Re: Filtering of view results

Posted by Dirkjan Ochtman <di...@ochtman.nl>.
On Mon, Sep 13, 2010 at 22:46, Henrik Skupin <hs...@gmail.com> wrote:
> What I really miss is a filter parameter which will be executed when
> accessing a view and which will accept/deny b-tree entries depending on the
> filter criteria. Here some examples:

AFAICT this simply doesn't make sense from the point of view of the
b-tree indexes. You may indeed be better off using some other kind of
database.

Cheers,

Dirkjan

Re: Filtering of view results

Posted by Henrik Skupin <hs...@gmail.com>.
On Mon, Sep 13, 2010 at 12:14 AM, Dirkjan Ochtman <di...@ochtman.nl>wrote:

> > I hope that is somehow possible.
>
> It's not, you need two different views.
>

This worries me a lot. Because I will never be able to filter on more than
one key at the same time. I don't want to create a dozen of different views
to handle this specific requirement.

What I really miss is a filter parameter which will be executed when
accessing a view and which will accept/deny b-tree entries depending on the
filter criteria. Here some examples:

viewName                                               No filtering
viewName?filter=[{}, {}, {}]                       No filtering
viewName?filter=["09/13/10", {}, {}]         Only return rows from Sep 13th
2010
viewName?filter=[{}, "4.0", {}]                  Only return rows for the
4.0 application branch
viewName?filter=[{}, {}, "Mac"]                Only return rows on Mac
viewName?filter=[{}, "4.0", "Mac"]           Only return rows for the 4.0
application branch on Mac


This thread is probably similar to the "missing join" thread we have right
now. But instead of having multiple views a single view should be totally
enough. All the information we have to query on should be part of the key,
so filtering on specific entries should be possible. Or is there a
limitation on the b-tree side?

For us it will be a hard requirement. If it can't be solved easily with
CouchDB, we probably have to switch to another backend storage. But I
wouldn't like to do that because Couchdb is impressive and I want to support
it.

-- 
Henrik Skupin
QA Engineer
Mozilla Corporation

Re: Filtering of view results

Posted by James Hayton <th...@purplebulldog.com>.
This is something I have run into many times.  Wish there was a better solution than two views.

James 



Sent Via iPhone

On Sep 13, 2010, at 12:14 AM, Dirkjan Ochtman <di...@ochtman.nl> wrote:

> On Mon, Sep 13, 2010 at 09:12, Henrik Skupin <hs...@gmail.com> wrote:
>> I hope that is somehow possible.
> 
> It's not, you need two different views.
> 
> Cheers,
> 
> Dirkjan

Re: Filtering of view results

Posted by Dirkjan Ochtman <di...@ochtman.nl>.
On Mon, Sep 13, 2010 at 09:12, Henrik Skupin <hs...@gmail.com> wrote:
> I hope that is somehow possible.

It's not, you need two different views.

Cheers,

Dirkjan

Re: Filtering of view results

Posted by Aaron Miller <ap...@ninjawhale.com>.
If date is what you want to sort by and you don't mind not being able to
intersect filters you can use your complex keys like this (emitting multiple
rows per doc), and you'll only need the one view:

emit(["branch",doc.branch,doc.date);
emit(["platform",doc.platform,doc.date);

Then you can query
/whateverview?startkey=["branch","4.0"]&endkey=["branch","4.0",{}]

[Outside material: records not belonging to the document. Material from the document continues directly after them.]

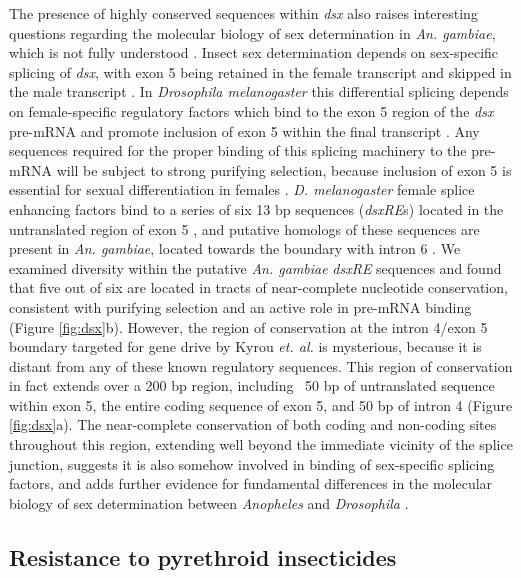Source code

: \documentclass[a4paper,11pt,abstracton,hidelinks]{scrartcl}
\begin{document}
The presence of highly conserved sequences within \textit{dsx} also raises interesting questions regarding the molecular biology of sex determination in \textit{An. gambiae}, which is not fully understood \cite{Scali2005, Krzywinska2016}.
%
Insect sex determination depends on sex-specific splicing of \textit{dsx}, with exon 5 being retained in the female transcript and skipped in the male transcript \cite{Gempe2011}.
%
In \textit{Drosophila melanogaster} this differential splicing depends on female-specific regulatory factors which bind to the exon 5 region of the \textit{dsx} pre-mRNA and promote inclusion of exon 5 within the final transcript \cite{Cline1996, Gempe2011}.
%
Any sequences required for the proper binding of this splicing machinery to the pre-mRNA will be subject to strong purifying selection, because inclusion of exon 5 is essential for sexual differentiation in females \cite{Cline1996, kyrou2018}. 
%
\textit{D. melanogaster} female splice enhancing factors bind to a series of six 13 bp sequences (\textit{dsxRE}s) located in the untranslated region of exon 5 \cite{Cline1996}, and putative homologs of these sequences are present in \textit{An. gambiae}, located towards the boundary with intron 6 \cite{Scali2005}.
%
We examined diversity within the putative \textit{An. gambiae} \textit{dsxRE} sequences and found that five out of six are located in tracts of near-complete nucleotide conservation, consistent with purifying selection and an active role in pre-mRNA binding (Figure \ref{fig:dsx}b).
%
However, the region of conservation at the intron 4/exon 5 boundary targeted for gene drive by Kyrou \textit{et. al.} \cite{kyrou2018} is mysterious, because it is distant from any of these known regulatory sequences.
%
This region of conservation in fact extends over a 200 bp region, including ~50 bp of untranslated sequence within exon 5, the entire coding sequence of exon 5, and 50 bp of intron 4 (Figure \ref{fig:dsx}a).
%
The near-complete conservation of both coding and non-coding sites throughout this region, extending well beyond the immediate vicinity of the splice junction, suggests it is also somehow involved in binding of sex-specific splicing factors, and adds further evidence for fundamental differences in the molecular biology of sex determination between \textit{Anopheles} and \textit{Drosophila} \cite{Scali2005, Krzywinska2016}. 
%


\subsection*{Resistance to pyrethroid insecticides}
\end{document}
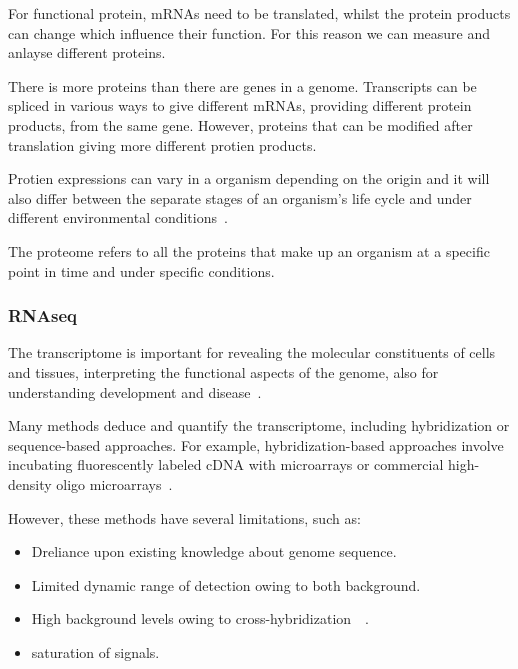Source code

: \documentclass[]{final_report}
\begin{document}
For functional protein, mRNAs need to be translated, whilst the protein products can change which influence their function. For this reason we can measure and anlayse different proteins. 

There is more proteins than there are genes in a genome. Transcripts can be spliced in various ways to give different mRNAs, providing different protein products, from the same gene. However, proteins that can be modified after translation giving more different protien products.

Protien expressions can vary in a organism depending on the origin and it will also differ between the separate stages of an organism’s life cycle and under different environmental conditions~\cite{zvelebil_understanding_2008}.

\begin{definition}[proteome]
    The proteome refers to all the proteins that make up an organism at a specific point in time and under specific conditions.
\end{definition}

\clearpage

\subsubsection{RNAseq}

The transcriptome is important for revealing the molecular constituents of cells and tissues, interpreting the functional aspects of the genome, also for understanding development and disease~\cite{wang_rna-seq_2009}.

Many methods deduce and quantify the transcriptome, including hybridization or sequence-based approaches. For example, hybridization-based approaches involve incubating fluorescently labeled cDNA with microarrays or commercial high-density oligo microarrays~\cite{wang_rna-seq_2009}.

However, these methods have several limitations, such as: 
\begin{itemize}
    \item Dreliance upon existing knowledge about genome sequence.
    \item Limited dynamic range of detection owing to both background.
    \item High background levels owing to cross-hybridization~\cite{okoniewski_hybridization_2006}~\cite{royce_toward_2007}.
    \item saturation of signals.
\end{itemize}
\end{document}
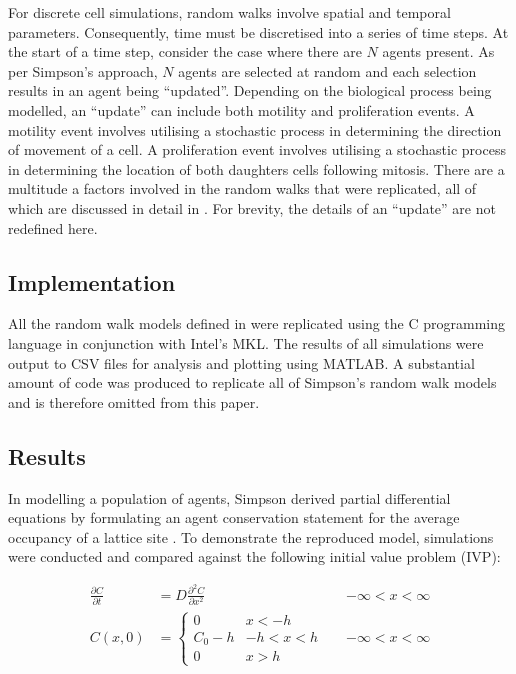\documentclass[11pt,a4paper]{article}
\begin{document}
		For discrete cell simulations, random walks involve spatial and temporal parameters. Consequently, time must be discretised into a series of time steps. At the start of a time step, consider the case where there are $N$ agents present. As per Simpson's approach, $N$ agents are selected at random and each selection results in an agent being ``updated''. Depending on the biological process being modelled, an ``update'' can include both motility and proliferation events. A motility event involves utilising a stochastic process in determining the direction of movement of a cell. A proliferation event involves utilising a stochastic process in determining the location of both daughters cells following mitosis. There are a multitude a factors involved in the random walks that were replicated, all of which are discussed in detail in \cite{simpson2009diffusing,simpson2010cell}. For brevity, the details of an ``update'' are not redefined here.
	

	\subsection{Implementation}
		\label{sub:implementation}
		
		All the random walk models defined in \cite{simpson2009diffusing,simpson2010cell} were replicated using the C programming language in conjunction with Intel's MKL. The results of all simulations were output to CSV files for analysis and plotting using MATLAB. A substantial amount of code was produced to replicate all of Simpson's random walk models and is therefore omitted from this paper.
	

	\subsection{Results}
		\label{sub:results}
		
		In modelling a population of agents, Simpson derived partial differential equations by formulating an agent conservation statement for the average occupancy of a lattice site \cite{simpson2009diffusing}. To demonstrate the reproduced model, simulations were conducted and compared against the following initial value problem (IVP):

		\begin{align}
  			\frac{\partial C}{\partial t} &= D \frac{\partial^2 C}{\partial x^2} && -\infty < x < \infty \\ 
  			C(x,0) &= 
  			\begin{cases}
   				0 & x < -h \\
   				C_0 - h & -h < x < h \\
   				0 & x > h
  			\end{cases}
  			&& -\infty < x < \infty
  			\label{eq:ivp_ic}
		\end{align}
\end{document}
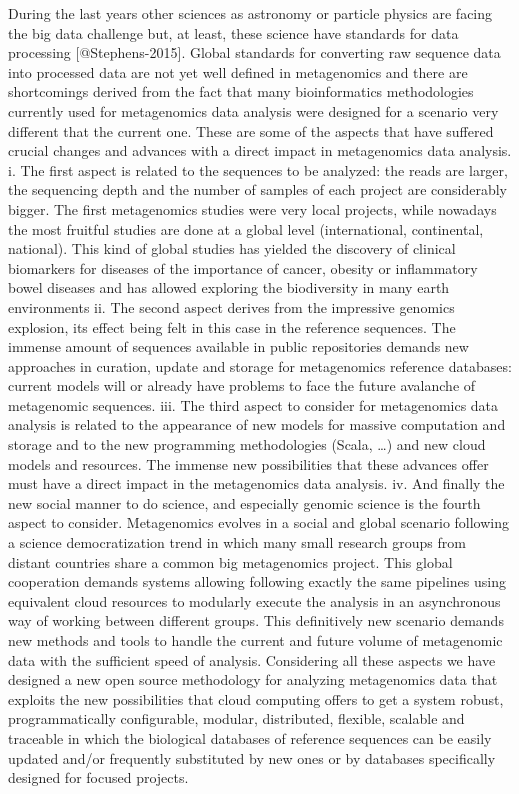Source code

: \documentclass{frontiersSCNS} %
\begin{document}
During the last years other sciences as astronomy or particle physics
are facing the big data challenge but, at least, these science have
standards for data processing {[}@Stephens-2015{]}. Global standards for
converting raw sequence data into processed data are not yet well
defined in metagenomics and there are shortcomings derived from the fact
that many bioinformatics methodologies currently used for metagenomics
data analysis were designed for a scenario very different that the
current one. These are some of the aspects that have suffered crucial
changes and advances with a direct impact in metagenomics data analysis.
i. The first aspect is related to the sequences to be analyzed: the
reads are larger, the sequencing depth and the number of samples of each
project are considerably bigger. The first metagenomics studies were
very local projects, while nowadays the most fruitful studies are done
at a global level (international, continental, national). This kind of
global studies has yielded the discovery of clinical biomarkers for
diseases of the importance of cancer, obesity or inflammatory bowel
diseases and has allowed exploring the biodiversity in many earth
environments ii. The second aspect derives from the impressive genomics
explosion, its effect being felt in this case in the reference
sequences. The immense amount of sequences available in public
repositories demands new approaches in curation, update and storage for
metagenomics reference databases: current models will or already have
problems to face the future avalanche of metagenomic sequences. iii. The
third aspect to consider for metagenomics data analysis is related to
the appearance of new models for massive computation and storage and to
the new programming methodologies (Scala, \ldots{}) and new cloud models
and resources. The immense new possibilities that these advances offer
must have a direct impact in the metagenomics data analysis. iv. And
finally the new social manner to do science, and especially genomic
science is the fourth aspect to consider. Metagenomics evolves in a
social and global scenario following a science democratization trend in
which many small research groups from distant countries share a common
big metagenomics project. This global cooperation demands systems
allowing following exactly the same pipelines using equivalent cloud
resources to modularly execute the analysis in an asynchronous way of
working between different groups. This definitively new scenario demands
new methods and tools to handle the current and future volume of
metagenomic data with the sufficient speed of analysis. Considering all
these aspects we have designed a new open source methodology for
analyzing metagenomics data that exploits the new possibilities that
cloud computing offers to get a system robust, programmatically
configurable, modular, distributed, flexible, scalable and traceable in
which the biological databases of reference sequences can be easily
updated and/or frequently substituted by new ones or by databases
specifically designed for focused projects.
\end{document}
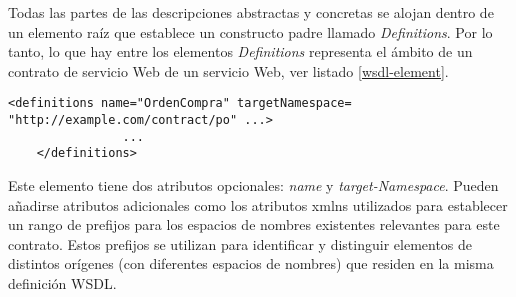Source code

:  Todas las partes de las descripciones abstractas y concretas se alojan dentro de un elemento raíz  que establece un constructo padre llamado \textit{Definitions}. Por lo tanto, lo que hay entre los elementos \textit{Definitions} representa el ámbito de un contrato de servicio Web  de un servicio Web, ver listado \ref{wsdl-element}.
 
 \begin{lstlisting}[label=wsdl-element, caption=Elemento \textit{Definitions}. Tomado de \WC]
 	<definitions name="OrdenCompra" targetNamespace= 		"http://example.com/contract/po" ...>
 				...
 	</definitions>
 \end{lstlisting}
 
 Este elemento tiene dos atributos opcionales: \textit{name} y \textit{target-Namespace}. Pueden añadirse  atributos adicionales como los atributos xmlns utilizados para establecer un rango de prefijos para los espacios de nombres existentes relevantes para este contrato. Estos prefijos se utilizan para identificar y distinguir elementos de distintos orígenes (con diferentes espacios de nombres) que residen en la misma definición WSDL.
 
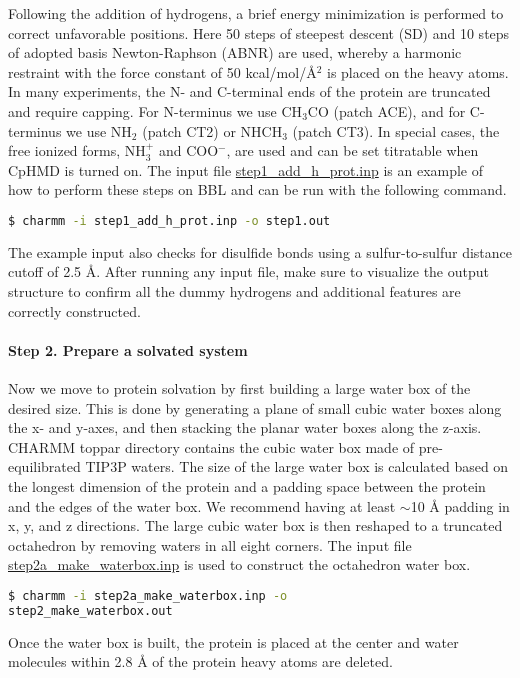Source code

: Following the addition of hydrogens, a brief energy minimization is performed to correct unfavorable positions.
Here 50 steps of steepest descent (SD) and 10 steps of adopted basis Newton-Raphson (ABNR) are used, whereby a harmonic restraint with the force constant of 50 kcal/mol/{\AA}$^2$ is placed on the heavy atoms.
In many experiments, the N- and C-terminal ends of the protein are truncated and require capping. 
For N-terminus we use CH$_3$CO (patch ACE),
and for C-terminus we use NH$_2$ (patch CT2) or NHCH$_3$ (patch CT3).
In special cases, the free ionized forms, NH$_{3}^{+}$ and COO$^-$, 
are used and can be set titratable when CpHMD is turned on. 
The input file 
\href{https://gitlab.com/shenlab-amber-cphmd/cphmd-tutorial/-/tree/main/hphmd_charmm/bbl_sys_prep}
{step1\_add\_h\_prot.inp} is an example of 
how to perform these steps on BBL and can be run with the following command.
%
\begin{lstlisting}[language=bash]
$ charmm -i step1_add_h_prot.inp -o step1.out
\end{lstlisting}
%
The example input also checks for disulfide bonds using a sulfur-to-sulfur distance cutoff of 2.5 {\AA}. 
After running any input file, make sure to visualize the output 
structure to confirm all the dummy hydrogens and additional features are correctly constructed. 

\paragraph{Step 2. Prepare a solvated system}
Now we move to protein solvation by first building a large 
water box of the desired size.
This is done by generating a plane of small cubic water boxes 
along the x- and y-axes, and then stacking the planar water boxes along the z-axis.
CHARMM toppar directory contains the cubic water box made
of pre-equilibrated TIP3P waters.
The size of the large water box is calculated based on the longest
dimension of the protein and a padding space between the protein 
and the edges of the water box.
We recommend having at least $\sim$10 {\AA} padding in x, y, and z directions.
The large cubic water box is then reshaped to a truncated octahedron by removing waters in all eight corners. 
The input file
\href{https://gitlab.com/shenlab-amber-cphmd/cphmd-tutorial/-/tree/main/hphmd_charmm/bbl_sys_prep}
{step2a\_make\_waterbox.inp}
is used to construct the octahedron water box.
%
\begin{lstlisting}[language=bash]
$ charmm -i step2a_make_waterbox.inp -o 
step2_make_waterbox.out
\end{lstlisting}
%
Once the water box is built, the protein is placed at the center and water molecules within 2.8 {\AA} of the protein heavy atoms are deleted.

The combined filtering is not currently possible. If you -really- need it
you can http://en.wikipedia.org/wiki/Merge_join on the client side as long
as you can collate whatever you're sorting by on both "queries". In this
example, the doc.date field. The gist of it is that when intersecting two
datasets sorted by the same field you always know that there are no matches
in a set that appear before key the of the last element you looked at in the
other set, so you can rule out large chunks of data at a time for searching
through.

On Mon, Sep 13, 2010 at 12:12 AM, Henrik Skupin <hs...@gmail.com> wrote:

> Hi,
>
> Using complex keys for my views gives me a problem with filtering the
> results. Lets say I have two filters:
>
> Branch: "All", "4.0", "3.6"
> Platform: "All", "Windows NT", "Linux", "Mac"
>
> Per default no filtering is active and all results get shown sorted by
> date.
> The key which is used for emit looks like:
>
> emit([doc.date, doc.branch, doc.platform], { ... }]);
>
> But how can I re-use the view to only show results for branch:4.0 sorted by
> date or even combined branch:4.0 & platform=Mac? I tried with
> ?key=[{},"4.0",{}] but none results get returned. Does the key option not
> allow to specify catchall values? Sadly I can't find any information about
> the usage of key.
>
> I hope that is somehow possible.
>
> Thanks,
>
> --
> Henrik Skupin
> QA Engineer
> Mozilla Corporation
>